I was recently listening to a Liverpool FC fans podcast where the guest was Damian Hughes who is a sports psychologist and Professor of Organisational Psychology and Change at Manchester Metropolitan University. Hughes has recently been studying the key traits of the world’s highest performing sports teams (Liverpool certainly wouldn’t come under this banner right now!). One thing that has stood out in his research as of paramount importance is the emphasis that these teams put on their culture.
In particular, Hughes has focused his research on FC Barcelona, one of the most successful club football teams in the world. Barcelona put their culture at the centre of everything they do, from their everyday behaviours right the way up to selecting the next manager. In 2008, results hadn’t been going their way and Barcelona needed to make a change at the top. The club’s hierarchy had set out nine criteria by which prospective candidates were judged. The club’s culture lay at the heart of these nine criteria. From an outsider’s point of view Jose Mourinho, after his recent success at Chelsea was a shoe-in for the job. He could certainly bring success to Barca but this would require compromising the club’s culture as he fell down on a number of the nine criteria. Barcelona eventually opted for Pep Guardiola, an ex Barca player with very limited managerial experience to take charge of the club as he was deemed to be a better cultural fit, truly understanding what is important to the club.

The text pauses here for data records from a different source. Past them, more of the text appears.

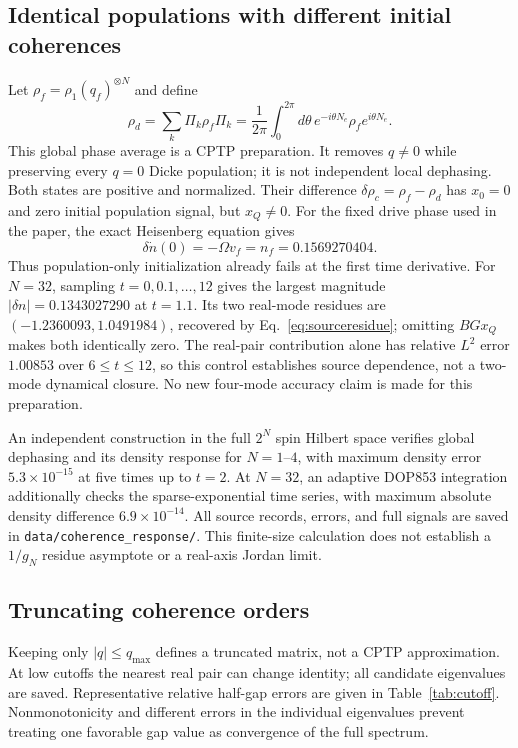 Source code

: \documentclass[aps,pra,10pt,onecolumn,superscriptaddress,amsmath,amssymb]{revtex4-2}
\begin{document}
\subsection{Identical populations with different initial coherences}
Let $\rho_f=\rho_1(q_f)^{\otimes N}$ and define
\begin{equation}
 \rho_d=\sum_k\Pi_k\rho_f\Pi_k
 =\frac{1}{2\pi}\int_0^{2\pi}d\theta\,
 e^{-i\theta N_e}\rho_f e^{i\theta N_e}.
\end{equation}
This global phase average is a CPTP preparation. It removes $q\ne0$ while preserving every $q=0$ Dicke population; it is not independent local dephasing. Both states are positive and normalized. Their difference $\delta\rho_c=\rho_f-\rho_d$ has $x_0=0$ and zero initial population signal, but $x_Q\ne0$. For the fixed drive phase used in the paper, the exact Heisenberg equation gives
\begin{equation}
 \delta\dot n(0)=-\Omega v_f=n_f=0.1569270404.
\end{equation}
Thus population-only initialization already fails at the first time derivative. For $N=32$, sampling $t=0,0.1,\ldots,12$ gives the largest magnitude $|\delta n|=0.1343027290$ at $t=1.1$. Its two real-mode residues are $(-1.2360093,1.0491984)$, recovered by Eq.~\eqref{eq:sourceresidue}; omitting $BGx_Q$ makes both identically zero. The real-pair contribution alone has relative $L^2$ error $1.00853$ over $6\le t\le12$, so this control establishes source dependence, not a two-mode dynamical closure. No new four-mode accuracy claim is made for this preparation.

An independent construction in the full $2^N$ spin Hilbert space verifies global dephasing and its density response for $N=1$--$4$, with maximum density error $5.3\times10^{-15}$ at five times up to $t=2$. At $N=32$, an adaptive DOP853 integration additionally checks the sparse-exponential time series, with maximum absolute density difference $6.9\times10^{-14}$. All source records, errors, and full signals are saved in \texttt{data/coherence\_response/}. This finite-size calculation does not establish a $1/g_N$ residue asymptote or a real-axis Jordan limit.

\subsection{Truncating coherence orders}
Keeping only $|q|\le q_{\max}$ defines a truncated matrix, not a CPTP approximation. At low cutoffs the nearest real pair can change identity; all candidate eigenvalues are saved. Representative relative half-gap errors are given in Table~\ref{tab:cutoff}. Nonmonotonicity and different errors in the individual eigenvalues prevent treating one favorable gap value as convergence of the full spectrum.
\end{document}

There are clear parallels between the culture of a successful sports teams and the culture of a successful company. Company culture is increasingly being seen as key to a company’s success and more and more companies are hiring for a cultural fit first and foremost over experience, as Barcelona did with Guardiola. So what exactly is company culture? It certainly goes way beyond being able to work on colourful bean bags and a list of company perks. Company culture is the personality of a company. It is its mission, its ethics, its values, its expectations and its goals.
When we are recruiting for our clients it is vitally important that we understand our client’s company culture and what makes them tick. Matching the experience of a candidate to the desired competencies for a role is relatively straight forward, but finding a cultural match is more tricky. That is why as a recruiter, it is so important to really get to know your client company so you can make informed judgements on the types of personalities and behaviours that will result in a good cultural fit with potential candidates.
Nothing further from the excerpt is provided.